(Saved entries)

-- Opening Marker --

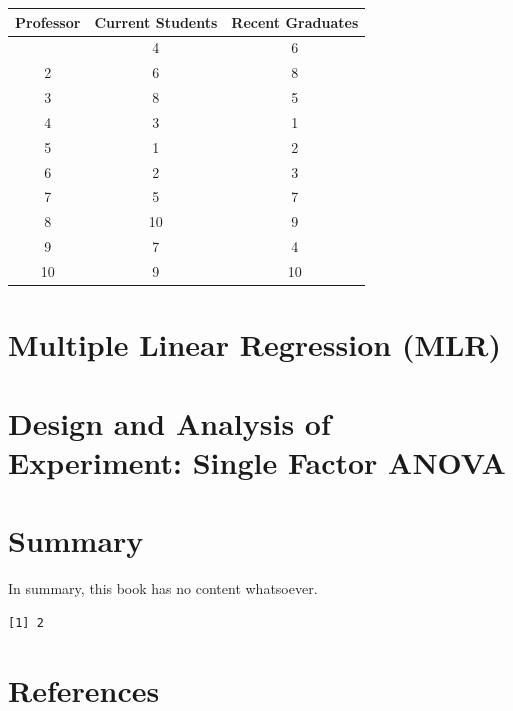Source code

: \documentclass[
  11pt,
  letterpaper,
  DIV=11,
  numbers=noendperiod]{scrreprt}
\begin{document}
\begin{longtable}[]{@{}ccc@{}}
\toprule\noalign{}
Professor & Current Students & Recent Graduates \\
\midrule\noalign{}
\endhead
\bottomrule\noalign{}
\endlastfoot
1 & 4 & 6 \\
2 & 6 & 8 \\
3 & 8 & 5 \\
4 & 3 & 1 \\
5 & 1 & 2 \\
6 & 2 & 3 \\
7 & 5 & 7 \\
8 & 10 & 9 \\
9 & 7 & 4 \\
10 & 9 & 10 \\
\end{longtable}


\chapter{Multiple Linear Regression
(MLR)}\label{multiple-linear-regression-mlr}


\chapter{Design and Analysis of Experiment: Single Factor
ANOVA}\label{design-and-analysis-of-experiment-single-factor-anova}


\chapter{Summary}\label{summary}

In summary, this book has no content whatsoever.

\begin{verbatim}
[1] 2
\end{verbatim}


\chapter*{References}\label{references}

\end{document}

-- Closing Marker --

Task details> Your copy of the records must match them exactly, except that no pictures appear in it.

Result of this task>
Source code

: \documentclass[
  11pt,
  letterpaper,
  DIV=11,
  numbers=noendperiod]{scrreprt}
\begin{document}
\begin{longtable}[]{@{}ccc@{}}
\toprule\noalign{}
Professor & Current Students & Recent Graduates \\
\midrule\noalign{}
\endhead
\bottomrule\noalign{}
\endlastfoot
1 & 4 & 6 \\
2 & 6 & 8 \\
3 & 8 & 5 \\
4 & 3 & 1 \\
5 & 1 & 2 \\
6 & 2 & 3 \\
7 & 5 & 7 \\
8 & 10 & 9 \\
9 & 7 & 4 \\
10 & 9 & 10 \\
\end{longtable}


\chapter{Multiple Linear Regression
(MLR)}\label{multiple-linear-regression-mlr}


\chapter{Design and Analysis of Experiment: Single Factor
ANOVA}\label{design-and-analysis-of-experiment-single-factor-anova}


\chapter{Summary}\label{summary}

In summary, this book has no content whatsoever.

\begin{verbatim}
[1] 2
\end{verbatim}


\chapter*{References}\label{references}

\end{document}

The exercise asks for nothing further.